**Your objective**
The count of lines below that include the string "empty" is the whole answer; write it alone.

BEGIN Source data

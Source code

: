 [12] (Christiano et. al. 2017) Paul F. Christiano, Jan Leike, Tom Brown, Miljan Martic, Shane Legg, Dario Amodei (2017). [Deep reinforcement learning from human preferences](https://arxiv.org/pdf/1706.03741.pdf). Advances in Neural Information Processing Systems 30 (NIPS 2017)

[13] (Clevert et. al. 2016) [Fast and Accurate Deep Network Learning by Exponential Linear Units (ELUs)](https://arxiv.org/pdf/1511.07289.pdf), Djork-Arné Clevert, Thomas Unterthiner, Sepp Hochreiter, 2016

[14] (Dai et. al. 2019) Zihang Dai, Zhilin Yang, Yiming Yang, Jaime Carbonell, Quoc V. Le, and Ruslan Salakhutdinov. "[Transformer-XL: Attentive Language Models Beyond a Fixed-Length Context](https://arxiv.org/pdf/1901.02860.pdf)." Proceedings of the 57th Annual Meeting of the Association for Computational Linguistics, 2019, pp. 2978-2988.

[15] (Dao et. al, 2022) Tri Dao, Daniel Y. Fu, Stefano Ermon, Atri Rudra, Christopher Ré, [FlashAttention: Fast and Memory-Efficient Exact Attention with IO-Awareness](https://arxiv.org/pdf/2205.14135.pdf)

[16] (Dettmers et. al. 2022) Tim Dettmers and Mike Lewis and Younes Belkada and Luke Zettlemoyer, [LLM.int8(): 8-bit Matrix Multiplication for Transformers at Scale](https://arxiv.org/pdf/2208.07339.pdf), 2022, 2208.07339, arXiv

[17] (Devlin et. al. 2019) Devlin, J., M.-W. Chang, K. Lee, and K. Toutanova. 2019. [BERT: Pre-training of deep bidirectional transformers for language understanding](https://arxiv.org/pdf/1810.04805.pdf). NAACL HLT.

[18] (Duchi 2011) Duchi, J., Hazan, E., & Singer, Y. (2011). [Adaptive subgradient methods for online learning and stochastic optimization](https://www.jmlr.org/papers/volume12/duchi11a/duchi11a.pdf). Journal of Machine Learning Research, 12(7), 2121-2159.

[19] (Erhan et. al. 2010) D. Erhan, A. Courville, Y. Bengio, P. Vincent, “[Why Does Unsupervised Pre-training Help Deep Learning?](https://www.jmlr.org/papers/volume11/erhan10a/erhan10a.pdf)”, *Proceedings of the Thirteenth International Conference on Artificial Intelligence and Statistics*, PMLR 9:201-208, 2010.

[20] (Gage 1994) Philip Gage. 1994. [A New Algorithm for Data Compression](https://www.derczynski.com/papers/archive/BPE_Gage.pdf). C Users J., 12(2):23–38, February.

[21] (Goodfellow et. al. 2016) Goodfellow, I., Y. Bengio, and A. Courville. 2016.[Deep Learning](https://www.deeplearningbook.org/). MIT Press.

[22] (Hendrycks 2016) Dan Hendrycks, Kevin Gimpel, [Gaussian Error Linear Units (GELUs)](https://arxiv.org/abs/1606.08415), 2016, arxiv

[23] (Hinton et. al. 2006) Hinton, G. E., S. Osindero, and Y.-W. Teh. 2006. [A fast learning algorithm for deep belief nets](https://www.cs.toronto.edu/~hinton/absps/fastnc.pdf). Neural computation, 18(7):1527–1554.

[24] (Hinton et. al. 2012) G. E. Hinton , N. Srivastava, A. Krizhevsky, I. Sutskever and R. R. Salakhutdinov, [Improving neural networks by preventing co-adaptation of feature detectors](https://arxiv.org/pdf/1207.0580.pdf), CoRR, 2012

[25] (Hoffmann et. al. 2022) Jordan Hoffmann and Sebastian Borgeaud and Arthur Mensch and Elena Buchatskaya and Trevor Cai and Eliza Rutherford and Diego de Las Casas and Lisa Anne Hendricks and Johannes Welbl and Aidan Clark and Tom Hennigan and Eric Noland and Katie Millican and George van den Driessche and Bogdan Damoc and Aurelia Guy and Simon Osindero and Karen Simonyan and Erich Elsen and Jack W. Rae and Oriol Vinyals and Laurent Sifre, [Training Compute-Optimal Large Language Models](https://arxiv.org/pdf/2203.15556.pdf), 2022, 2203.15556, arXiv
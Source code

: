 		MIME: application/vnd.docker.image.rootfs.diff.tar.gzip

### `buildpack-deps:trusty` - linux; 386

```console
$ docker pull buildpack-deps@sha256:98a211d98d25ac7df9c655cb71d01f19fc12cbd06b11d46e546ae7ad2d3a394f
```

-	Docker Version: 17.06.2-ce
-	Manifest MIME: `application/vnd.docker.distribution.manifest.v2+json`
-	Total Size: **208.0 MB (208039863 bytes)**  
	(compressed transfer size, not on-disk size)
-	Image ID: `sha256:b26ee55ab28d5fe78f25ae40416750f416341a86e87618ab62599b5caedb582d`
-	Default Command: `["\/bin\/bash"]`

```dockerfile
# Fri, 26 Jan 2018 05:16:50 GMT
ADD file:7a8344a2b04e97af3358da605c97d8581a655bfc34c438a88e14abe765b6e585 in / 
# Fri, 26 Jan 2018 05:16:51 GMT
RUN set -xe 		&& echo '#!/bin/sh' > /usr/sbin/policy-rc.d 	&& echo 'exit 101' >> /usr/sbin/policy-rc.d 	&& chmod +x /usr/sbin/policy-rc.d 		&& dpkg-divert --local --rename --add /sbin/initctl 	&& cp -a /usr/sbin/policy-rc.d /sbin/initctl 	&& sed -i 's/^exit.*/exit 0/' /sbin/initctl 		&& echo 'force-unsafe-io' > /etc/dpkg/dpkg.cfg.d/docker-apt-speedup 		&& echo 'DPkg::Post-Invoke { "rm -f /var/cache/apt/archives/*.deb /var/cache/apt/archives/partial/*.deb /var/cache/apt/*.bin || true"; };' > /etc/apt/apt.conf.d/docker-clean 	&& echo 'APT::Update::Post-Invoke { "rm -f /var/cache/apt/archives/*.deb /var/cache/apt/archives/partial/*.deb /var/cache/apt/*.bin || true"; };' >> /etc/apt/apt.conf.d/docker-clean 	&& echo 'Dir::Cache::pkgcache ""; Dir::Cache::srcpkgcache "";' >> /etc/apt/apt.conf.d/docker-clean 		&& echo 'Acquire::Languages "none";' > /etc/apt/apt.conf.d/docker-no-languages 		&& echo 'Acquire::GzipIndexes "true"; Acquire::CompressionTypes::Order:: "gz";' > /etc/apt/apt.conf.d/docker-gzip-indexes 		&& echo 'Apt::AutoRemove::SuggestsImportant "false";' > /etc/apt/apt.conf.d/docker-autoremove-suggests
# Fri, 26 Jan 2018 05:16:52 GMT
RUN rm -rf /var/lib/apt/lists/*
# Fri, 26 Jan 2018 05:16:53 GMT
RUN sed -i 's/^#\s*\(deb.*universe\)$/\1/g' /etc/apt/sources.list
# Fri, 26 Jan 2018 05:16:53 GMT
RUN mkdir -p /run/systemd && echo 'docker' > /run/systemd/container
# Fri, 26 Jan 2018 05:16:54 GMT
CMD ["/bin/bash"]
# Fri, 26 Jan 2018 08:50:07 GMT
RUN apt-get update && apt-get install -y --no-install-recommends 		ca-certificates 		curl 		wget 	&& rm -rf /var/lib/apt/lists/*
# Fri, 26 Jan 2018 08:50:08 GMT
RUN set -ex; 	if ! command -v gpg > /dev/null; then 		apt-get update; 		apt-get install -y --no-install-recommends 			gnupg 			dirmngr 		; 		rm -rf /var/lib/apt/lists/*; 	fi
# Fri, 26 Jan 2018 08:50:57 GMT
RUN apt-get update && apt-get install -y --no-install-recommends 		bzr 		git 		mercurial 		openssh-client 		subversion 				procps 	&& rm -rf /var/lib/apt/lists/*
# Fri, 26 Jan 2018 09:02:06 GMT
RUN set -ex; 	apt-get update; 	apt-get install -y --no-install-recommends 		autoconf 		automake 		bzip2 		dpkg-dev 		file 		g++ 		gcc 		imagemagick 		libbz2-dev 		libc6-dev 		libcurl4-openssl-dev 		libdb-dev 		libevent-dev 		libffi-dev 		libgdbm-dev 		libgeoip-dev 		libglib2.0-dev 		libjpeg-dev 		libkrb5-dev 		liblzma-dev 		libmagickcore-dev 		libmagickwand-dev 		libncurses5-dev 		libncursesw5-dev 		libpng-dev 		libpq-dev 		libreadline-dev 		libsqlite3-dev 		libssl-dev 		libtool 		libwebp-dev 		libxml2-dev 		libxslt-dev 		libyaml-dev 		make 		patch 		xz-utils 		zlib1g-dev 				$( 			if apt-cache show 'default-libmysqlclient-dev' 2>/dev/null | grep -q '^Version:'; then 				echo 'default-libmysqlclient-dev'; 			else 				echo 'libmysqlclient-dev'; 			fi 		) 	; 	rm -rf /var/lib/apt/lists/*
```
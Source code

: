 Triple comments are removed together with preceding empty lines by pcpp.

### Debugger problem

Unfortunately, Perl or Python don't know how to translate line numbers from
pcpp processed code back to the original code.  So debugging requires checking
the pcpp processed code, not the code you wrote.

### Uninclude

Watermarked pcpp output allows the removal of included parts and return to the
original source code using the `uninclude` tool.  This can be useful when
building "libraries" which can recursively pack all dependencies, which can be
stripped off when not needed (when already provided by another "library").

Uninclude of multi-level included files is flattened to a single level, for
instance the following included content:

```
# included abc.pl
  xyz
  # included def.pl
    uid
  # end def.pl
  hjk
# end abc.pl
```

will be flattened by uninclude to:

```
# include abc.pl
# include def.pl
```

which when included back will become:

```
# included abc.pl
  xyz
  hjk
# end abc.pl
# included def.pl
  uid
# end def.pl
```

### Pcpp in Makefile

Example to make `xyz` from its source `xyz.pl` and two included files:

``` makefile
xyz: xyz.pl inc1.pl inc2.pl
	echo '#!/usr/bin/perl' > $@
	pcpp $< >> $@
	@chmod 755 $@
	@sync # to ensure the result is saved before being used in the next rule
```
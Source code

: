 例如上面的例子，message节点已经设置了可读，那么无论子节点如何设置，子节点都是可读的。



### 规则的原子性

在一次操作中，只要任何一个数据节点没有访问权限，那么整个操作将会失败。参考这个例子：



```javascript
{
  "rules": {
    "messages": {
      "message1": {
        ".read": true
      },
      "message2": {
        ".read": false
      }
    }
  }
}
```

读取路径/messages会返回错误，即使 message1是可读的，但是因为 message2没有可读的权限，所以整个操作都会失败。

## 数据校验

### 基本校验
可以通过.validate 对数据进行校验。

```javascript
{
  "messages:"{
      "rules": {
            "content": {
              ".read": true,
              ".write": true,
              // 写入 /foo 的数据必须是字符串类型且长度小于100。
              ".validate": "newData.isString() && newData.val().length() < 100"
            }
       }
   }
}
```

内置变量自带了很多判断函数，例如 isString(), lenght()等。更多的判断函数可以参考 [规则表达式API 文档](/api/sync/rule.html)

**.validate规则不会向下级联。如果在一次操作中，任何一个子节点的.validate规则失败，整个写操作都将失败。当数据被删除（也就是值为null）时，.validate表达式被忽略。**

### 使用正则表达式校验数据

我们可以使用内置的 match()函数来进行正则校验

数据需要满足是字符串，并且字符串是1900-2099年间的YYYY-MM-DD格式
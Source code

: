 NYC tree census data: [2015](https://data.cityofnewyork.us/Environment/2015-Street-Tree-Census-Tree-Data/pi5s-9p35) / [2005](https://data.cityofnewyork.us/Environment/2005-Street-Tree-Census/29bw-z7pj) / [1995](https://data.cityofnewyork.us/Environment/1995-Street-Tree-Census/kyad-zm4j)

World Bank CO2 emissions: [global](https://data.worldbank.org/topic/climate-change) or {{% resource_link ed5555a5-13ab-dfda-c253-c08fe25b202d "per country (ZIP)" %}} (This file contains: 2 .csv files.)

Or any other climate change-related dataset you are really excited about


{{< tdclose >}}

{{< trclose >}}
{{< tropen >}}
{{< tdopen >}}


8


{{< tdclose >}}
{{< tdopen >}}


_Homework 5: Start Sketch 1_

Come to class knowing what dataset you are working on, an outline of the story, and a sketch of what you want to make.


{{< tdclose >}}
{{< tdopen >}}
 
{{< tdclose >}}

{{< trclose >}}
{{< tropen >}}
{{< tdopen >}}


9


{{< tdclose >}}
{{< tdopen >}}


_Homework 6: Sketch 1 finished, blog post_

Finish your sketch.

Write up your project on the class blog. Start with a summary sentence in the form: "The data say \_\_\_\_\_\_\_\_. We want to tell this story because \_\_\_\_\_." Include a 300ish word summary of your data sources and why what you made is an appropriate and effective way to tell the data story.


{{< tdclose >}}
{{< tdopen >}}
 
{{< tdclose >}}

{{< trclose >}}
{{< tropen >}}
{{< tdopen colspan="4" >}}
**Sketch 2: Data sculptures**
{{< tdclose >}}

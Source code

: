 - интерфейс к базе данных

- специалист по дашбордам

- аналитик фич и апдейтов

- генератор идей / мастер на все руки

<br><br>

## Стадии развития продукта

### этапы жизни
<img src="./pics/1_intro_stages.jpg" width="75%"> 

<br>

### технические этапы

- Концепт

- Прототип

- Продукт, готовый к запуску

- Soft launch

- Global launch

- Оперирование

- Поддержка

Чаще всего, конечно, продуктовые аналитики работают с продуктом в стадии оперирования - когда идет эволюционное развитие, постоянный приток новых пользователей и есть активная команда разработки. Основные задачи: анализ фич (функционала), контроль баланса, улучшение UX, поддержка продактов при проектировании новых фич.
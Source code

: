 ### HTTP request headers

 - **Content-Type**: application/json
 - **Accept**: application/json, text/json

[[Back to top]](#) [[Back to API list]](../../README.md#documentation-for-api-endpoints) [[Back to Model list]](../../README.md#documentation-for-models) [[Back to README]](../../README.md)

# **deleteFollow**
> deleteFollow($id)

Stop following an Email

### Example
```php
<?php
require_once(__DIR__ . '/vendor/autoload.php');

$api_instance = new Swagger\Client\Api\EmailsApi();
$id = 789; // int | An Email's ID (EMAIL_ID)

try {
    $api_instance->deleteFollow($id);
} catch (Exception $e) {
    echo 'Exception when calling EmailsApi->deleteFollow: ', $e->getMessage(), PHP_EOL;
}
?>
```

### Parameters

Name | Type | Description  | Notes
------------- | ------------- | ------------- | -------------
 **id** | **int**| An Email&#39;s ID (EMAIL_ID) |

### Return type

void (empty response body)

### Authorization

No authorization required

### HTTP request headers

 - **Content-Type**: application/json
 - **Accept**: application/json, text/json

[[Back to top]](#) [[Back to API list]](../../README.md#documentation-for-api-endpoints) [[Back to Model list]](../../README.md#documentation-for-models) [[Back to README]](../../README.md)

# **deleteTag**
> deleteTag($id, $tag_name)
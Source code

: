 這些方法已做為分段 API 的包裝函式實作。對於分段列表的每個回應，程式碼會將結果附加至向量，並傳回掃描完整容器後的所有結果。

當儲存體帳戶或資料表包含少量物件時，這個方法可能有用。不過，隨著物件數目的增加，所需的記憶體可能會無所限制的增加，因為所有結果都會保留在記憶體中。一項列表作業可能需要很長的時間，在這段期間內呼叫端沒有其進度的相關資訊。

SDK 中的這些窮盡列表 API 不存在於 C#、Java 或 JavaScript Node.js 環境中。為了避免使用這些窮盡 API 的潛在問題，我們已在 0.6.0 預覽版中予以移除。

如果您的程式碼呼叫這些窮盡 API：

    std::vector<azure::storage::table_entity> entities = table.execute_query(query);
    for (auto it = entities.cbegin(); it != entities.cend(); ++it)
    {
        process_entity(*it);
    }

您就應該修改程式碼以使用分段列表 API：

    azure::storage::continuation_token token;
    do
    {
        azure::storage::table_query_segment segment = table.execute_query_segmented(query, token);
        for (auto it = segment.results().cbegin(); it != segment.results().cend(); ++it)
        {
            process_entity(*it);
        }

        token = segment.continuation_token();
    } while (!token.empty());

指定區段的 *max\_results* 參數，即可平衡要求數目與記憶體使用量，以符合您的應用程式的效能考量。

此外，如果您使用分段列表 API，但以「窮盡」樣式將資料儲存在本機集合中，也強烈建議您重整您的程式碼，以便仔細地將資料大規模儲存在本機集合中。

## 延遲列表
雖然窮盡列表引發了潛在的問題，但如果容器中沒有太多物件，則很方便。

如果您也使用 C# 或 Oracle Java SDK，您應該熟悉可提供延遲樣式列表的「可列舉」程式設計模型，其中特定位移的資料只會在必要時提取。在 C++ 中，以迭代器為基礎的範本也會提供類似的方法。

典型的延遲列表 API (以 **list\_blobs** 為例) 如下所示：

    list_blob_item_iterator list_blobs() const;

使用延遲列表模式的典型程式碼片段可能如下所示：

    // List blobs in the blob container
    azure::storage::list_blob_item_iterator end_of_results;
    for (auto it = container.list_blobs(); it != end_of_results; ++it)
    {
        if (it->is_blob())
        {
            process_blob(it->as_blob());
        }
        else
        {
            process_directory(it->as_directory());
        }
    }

END Source data

**Answer to the problem**
3